[Data extracted from a collection]

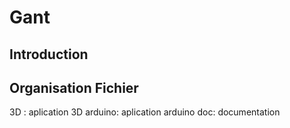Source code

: # Gant

## Introduction

## Organisation Fichier 

3D : aplication 3D
arduino: aplication arduino
doc: documentation
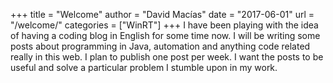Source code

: +++
title = "Welcome"
author = "David Macías"
date = "2017-06-01"
url = "/welcome/"
categories = ["WinRT"]
+++
I have been playing with the idea of having a coding blog in English for some time now. I will be writing some posts about programming in Java, automation and anything code related really in this web. I plan to publish one post per week. I want the posts to be useful and solve a particular problem I stumble upon in my work.

<!--more-->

▸ **DIRECTIONS FOR THIS TASK**:
Please repeat all of the data exactly as it stands, leaving the pictures out.

▸ **REPLY**:
Source code

: # Gant

## Introduction

## Organisation Fichier 

3D : aplication 3D
arduino: aplication arduino
doc: documentation
Source code

: +++
title = "Welcome"
author = "David Macías"
date = "2017-06-01"
url = "/welcome/"
categories = ["WinRT"]
+++
I have been playing with the idea of having a coding blog in English for some time now. I will be writing some posts about programming in Java, automation and anything code related really in this web. I plan to publish one post per week. I want the posts to be useful and solve a particular problem I stumble upon in my work.

<!--more-->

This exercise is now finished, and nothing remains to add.